Он не отложил попыток разыскать Катю. По его просьбе из военного наркомата в уездные исполкомы Екатеринославщины и Харьковщины был послан запрос об Алексее Красильникове, но сведений о его местонахождении до сих пор не поступало. Большего Вадим Петрович сделать сейчас не мог, – эти несколько часов на палубе парохода были единственным свободным временем за полтора месяца работы по восемнадцать часов в сутки.

К нему подошли Чугай и наркомвоен. Это был худощавый человек, в парусиновой толстовке, с покрасневшим от солнца лицом и глазами, влажными и будто пьяными, хотя он никогда не пил и ненавидел пьяных так, что едва не расстрелял хорошего человека, комбрига, застав его в халупе за баклажкой горилки… Указывая на высокий берег, где белела колокольня, наркомвоен говорил:

– Мое село… Бабушка, бывало, заслышит, гудит пароход, – беспокойная была старуха, – сейчас мне слив в лукошко, груш, орехов и гонит на пристань торговать… Ну – купец из меня не вышел…

– А у меня бабуня до-обренькая была, – сказал Чугай, – все по святым местам ходила, до десяти лет меня с собой брала – побираться…

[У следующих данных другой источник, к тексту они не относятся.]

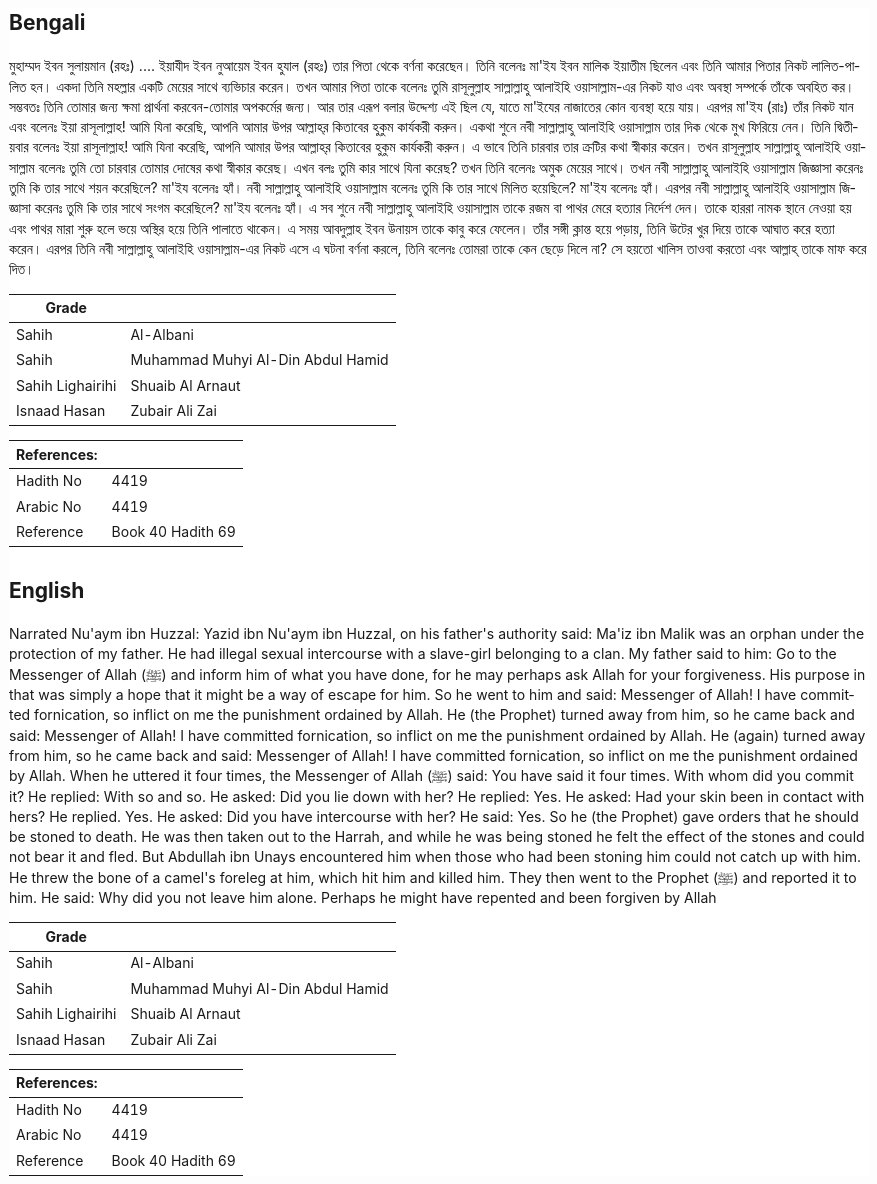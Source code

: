 ## Bengali


<div dir="ltr" lang="bn" style={{fontSize:'larger',backgroundColor:'#f8f9fa',padding:20}}>
মুহাম্মদ ইবন সুলায়মান (রহঃ) .... ইয়াযীদ ইবন নুআয়েম ইবন হুযাল (রহঃ) তার পিতা থেকে বর্ণনা করেছেন। তিনি বলেনঃ মা'ইয ইবন মালিক ইয়াতীম ছিলেন এবং তিনি আমার পিতার নিকট লালিত-পালিত হন। একদা তিনি মহল্লার একটি মেয়ের সাথে ব্যভিচার করেন। তখন আমার পিতা তাকে বলেনঃ তুমি রাসূলুল্লাহ সাল্লাল্লাহু আলাইহি ওয়াসাল্লাম-এর নিকট যাও এবং অবস্থা সম্পর্কে তাঁকে অবহিত কর। সম্ভবতঃ তিনি তোমার জন্য ক্ষমা প্রার্থনা করবেন-তোমার অপকর্মের জন্য। আর তার এরূপ বলার উদ্দেশ্য এই ছিল যে, যাতে মা'ইযের নাজাতের কোন ব্যবস্থা হয়ে যায়। এরপর মা'ইয (রাঃ) তাঁর নিকট যান এবং বলেনঃ ইয়া রাসূলাল্লাহ! আমি যিনা করেছি, আপনি আমার উপর আল্লাহ্‌র কিতাবের হুকুম কার্যকরী করুন। একথা শুনে নবী সাল্লাল্লাহু আলাইহি ওয়াসাল্লাম তার দিক থেকে মুখ ফিরিয়ে নেন। তিনি দ্বিতীয়বার বলেনঃ ইয়া রাসূলাল্লাহ! আমি যিনা করেছি, আপনি আমার উপর আল্লাহ্‌র কিতাবের হুকুম কার্যকরী করুন। এ ভাবে তিনি চারবার তার ক্রটির কথা স্বীকার করেন। তখন রাসূলুল্লাহ সাল্লাল্লাহু আলাইহি ওয়াসাল্লাম বলেনঃ তুমি তো চারবার তোমার দোষের কথা স্বীকার করেছ। এখন বলঃ তুমি কার সাথে যিনা করেছ? তখন তিনি বলেনঃ অমুক মেয়ের সাথে। তখন নবী সাল্লাল্লাহু আলাইহি ওয়াসাল্লাম জিজ্ঞাসা করেনঃ তুমি কি তার সাথে শয়ন করেছিলে? মা'ইয বলেনঃ হ্যাঁ। নবী সাল্লাল্লাহু আলাইহি ওয়াসাল্লাম বলেনঃ তুমি কি তার সাথে মিলিত হয়েছিলে? মা'ইয বলেনঃ হ্যাঁ। এরপর নবী সাল্লাল্লাহু আলাইহি ওয়াসাল্লাম জিজ্ঞাসা করেনঃ তুমি কি তার সাথে সংগম করেছিলে? মা'ইয বলেনঃ হ্যাঁ। এ সব শুনে নবী সাল্লাল্লাহু আলাইহি ওয়াসাল্লাম তাকে রজম বা পাথর মেরে হত্যার নির্দেশ দেন। তাকে হাররা নামক স্থানে নেওয়া হয় এবং পাথর মারা শুরু হলে ভয়ে অস্থির হয়ে তিনি পালাতে থাকেন। এ সময় আবদুল্লাহ ইবন উনায়স তাকে কাবু করে ফেলেন। তাঁর সঙ্গী ক্লান্ত হয়ে পড়ায়, তিনি উটের খুর দিয়ে তাকে আঘাত করে হত্যা করেন। এরপর তিনি নবী সাল্লাল্লাহু আলাইহি ওয়াসাল্লাম-এর নিকট এসে এ ঘটনা বর্ণনা করলে, তিনি বলেনঃ তোমরা তাকে কেন ছেড়ে দিলে না? সে হয়তো খালিস তাওবা করতো এবং আল্লাহ্‌ তাকে মাফ করে দিত।
</div>
<div style={{backgroundColor:'#f8f9fa',padding:20, marginBottom: 10}}><table> <thead> <tr> <th>Grade</th> <th></th> </tr> </thead> <tbody> <tr><td>Sahih</td><td>Al-Albani</td></tr><tr><td>Sahih</td><td>Muhammad Muhyi Al-Din Abdul Hamid</td></tr><tr><td>Sahih Lighairihi</td><td>Shuaib Al Arnaut</td></tr><tr><td>Isnaad Hasan</td><td>Zubair Ali Zai</td></tr></tbody></table><table> <thead> <tr> <th>References:</th> <th></th> </tr> </thead> <tbody><tr><td>Hadith No</td><td>4419</td></tr><tr><td>Arabic No</td><td>4419</td></tr><tr><td>Reference</td><td>Book 40 Hadith 69</td></tr></tbody></table></div>

## English


<div dir="ltr" lang="en" style={{fontSize:'larger',backgroundColor:'#f8f9fa',padding:20}}>
Narrated Nu'aym ibn Huzzal: Yazid ibn Nu'aym ibn Huzzal, on his father's authority said: Ma'iz ibn Malik was an orphan under the protection of my father. He had illegal sexual intercourse with a slave-girl belonging to a clan. My father said to him: Go to the Messenger of Allah (ﷺ) and inform him of what you have done, for he may perhaps ask Allah for your forgiveness. His purpose in that was simply a hope that it might be a way of escape for him. So he went to him and said: Messenger of Allah! I have committed fornication, so inflict on me the punishment ordained by Allah. He (the Prophet) turned away from him, so he came back and said: Messenger of Allah! I have committed fornication, so inflict on me the punishment ordained by Allah. He (again) turned away from him, so he came back and said: Messenger of Allah! I have committed fornication, so inflict on me the punishment ordained by Allah. When he uttered it four times, the Messenger of Allah (ﷺ) said: You have said it four times. With whom did you commit it? He replied: With so and so. He asked: Did you lie down with her? He replied: Yes. He asked: Had your skin been in contact with hers? He replied. Yes. He asked: Did you have intercourse with her? He said: Yes. So he (the Prophet) gave orders that he should be stoned to death. He was then taken out to the Harrah, and while he was being stoned he felt the effect of the stones and could not bear it and fled. But Abdullah ibn Unays encountered him when those who had been stoning him could not catch up with him. He threw the bone of a camel's foreleg at him, which hit him and killed him. They then went to the Prophet (ﷺ) and reported it to him. He said: Why did you not leave him alone. Perhaps he might have repented and been forgiven by Allah
</div>
<div style={{backgroundColor:'#f8f9fa',padding:20, marginBottom: 10}}><table> <thead> <tr> <th>Grade</th> <th></th> </tr> </thead> <tbody> <tr><td>Sahih</td><td>Al-Albani</td></tr><tr><td>Sahih</td><td>Muhammad Muhyi Al-Din Abdul Hamid</td></tr><tr><td>Sahih Lighairihi</td><td>Shuaib Al Arnaut</td></tr><tr><td>Isnaad Hasan</td><td>Zubair Ali Zai</td></tr></tbody></table><table> <thead> <tr> <th>References:</th> <th></th> </tr> </thead> <tbody><tr><td>Hadith No</td><td>4419</td></tr><tr><td>Arabic No</td><td>4419</td></tr><tr><td>Reference</td><td>Book 40 Hadith 69</td></tr></tbody></table></div>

Наркомвоен, – не слушая его:

– Потом уж отдали меня в кузницу – подмастерьем, она и сейчас, должно быть, стоит, вон – пониже колокольни. До сих пор люблю запах древесного угля, угара. Когда мне затылок отбили хорошо, я и подался в Киев, в паровозное депо, – вот как было… А потом уж – в Харьков, на механический…

Чугай, – не слушая его:

– Мастер я был гнусить на церковной паперти. Расцарапаешь себе чего-нибудь, морду кровью измажешь, глаза завел и – давай «Лазаря»… Потом с бабкой, бывало, драка у нас из-за копеечек.

Чугай повторил, уже рассеянно:

– Значит, драка у нас с бабкой…

Он глядел на берег, выдавшийся мысом, у которого Днепр заворачивал к луговому разливу. Выпуклые глаза Чугая напрягались. Он пришлепнул ладонью шапочку с ленточками и быстро пошел к капитанскому мостику…

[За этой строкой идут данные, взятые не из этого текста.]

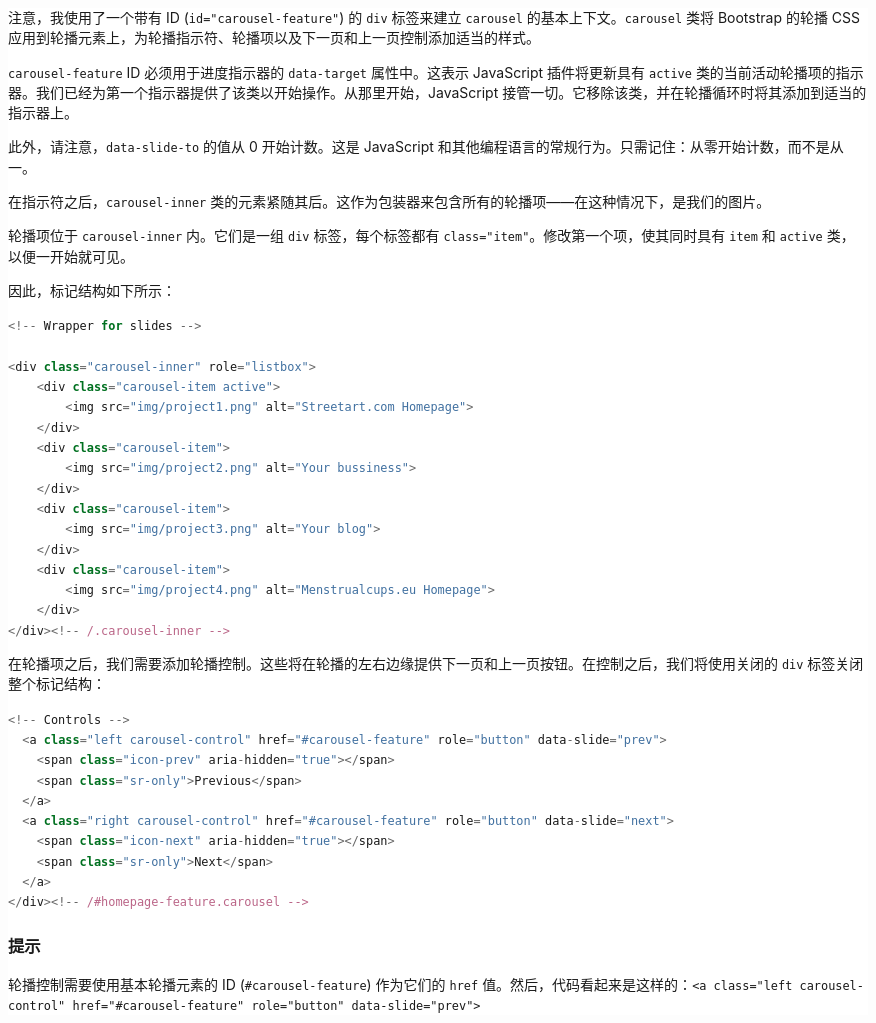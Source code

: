 注意，我使用了一个带有 ID (`id="carousel-feature"`) 的 `div` 标签来建立 `carousel` 的基本上下文。`carousel` 类将 Bootstrap 的轮播 CSS 应用到轮播元素上，为轮播指示符、轮播项以及下一页和上一页控制添加适当的样式。

`carousel-feature` ID 必须用于进度指示器的 `data-target` 属性中。这表示 JavaScript 插件将更新具有 `active` 类的当前活动轮播项的指示器。我们已经为第一个指示器提供了该类以开始操作。从那里开始，JavaScript 接管一切。它移除该类，并在轮播循环时将其添加到适当的指示器上。

此外，请注意，`data-slide-to` 的值从 0 开始计数。这是 JavaScript 和其他编程语言的常规行为。只需记住：从零开始计数，而不是从一。

在指示符之后，`carousel-inner` 类的元素紧随其后。这作为包装器来包含所有的轮播项——在这种情况下，是我们的图片。

轮播项位于 `carousel-inner` 内。它们是一组 `div` 标签，每个标签都有 `class="item"`。修改第一个项，使其同时具有 `item` 和 `active` 类，以便一开始就可见。

因此，标记结构如下所示：

```js
<!-- Wrapper for slides --> 

<div class="carousel-inner" role="listbox">
    <div class="carousel-item active"> 
        <img src="img/project1.png" alt="Streetart.com Homepage"> 
    </div> 
    <div class="carousel-item"> 
        <img src="img/project2.png" alt="Your bussiness"> 
    </div> 
    <div class="carousel-item"> 
        <img src="img/project3.png" alt="Your blog"> 
    </div> 
    <div class="carousel-item"> 
        <img src="img/project4.png" alt="Menstrualcups.eu Homepage"> 
    </div> 
</div><!-- /.carousel-inner --> 

```

在轮播项之后，我们需要添加轮播控制。这些将在轮播的左右边缘提供下一页和上一页按钮。在控制之后，我们将使用关闭的 `div` 标签关闭整个标记结构：

```js
<!-- Controls --> 
  <a class="left carousel-control" href="#carousel-feature" role="button" data-slide="prev"> 
    <span class="icon-prev" aria-hidden="true"></span> 
    <span class="sr-only">Previous</span> 
  </a> 
  <a class="right carousel-control" href="#carousel-feature" role="button" data-slide="next"> 
    <span class="icon-next" aria-hidden="true"></span> 
    <span class="sr-only">Next</span> 
  </a> 
</div><!-- /#homepage-feature.carousel --> 

```

### 提示

轮播控制需要使用基本轮播元素的 ID (`#carousel-feature`) 作为它们的 `href` 值。然后，代码看起来是这样的：`<a class="left carousel-control" href="#carousel-feature" role="button" data-slide="prev">`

– Эй, папаша, – крикнул он капитану – сухонькому старичку с висячими усами, – держи подальше к луговой стороне!

– Нельзя, товарищи, идем фарватером, а там же мели…

– Давай, давай не фарватером! – Чугай хлопнул себя по кобуре. – Давай круче!..

Пароход огибал мыс, и понемногу открывалось на покатом берегу большое село с высокой колокольней, мельницами, белыми хатами и свежей зеленью низеньких, пышных садов.

– Видите, на отшибе, вон – чуть видна – хатенка, там я и родился, – говорил наркомвоен Рощину.

Чугай крикнул серьезно:

– Давай, зараза, круче лево руля!

На берегу стояло много телег, у берега – много лодок, к ним теснились люди, прыгая в лодки, и на одной уже торопливо гребли. Чугай в развевающемся бушлате бегом по трапу спустился на палубу. И почти одновременно хлестнули выстрелы с берега и лодок по пароходу и – с парохода загрохотали пулеметы. С плывущей лодки в воду посыпались люди. Толпа на берегу заметалась, кидаясь по тачанкам, и они вскачь, поднимая пыль, поскакали вверх по широкой улице. Загудел и набатно забил колокол на колокольне.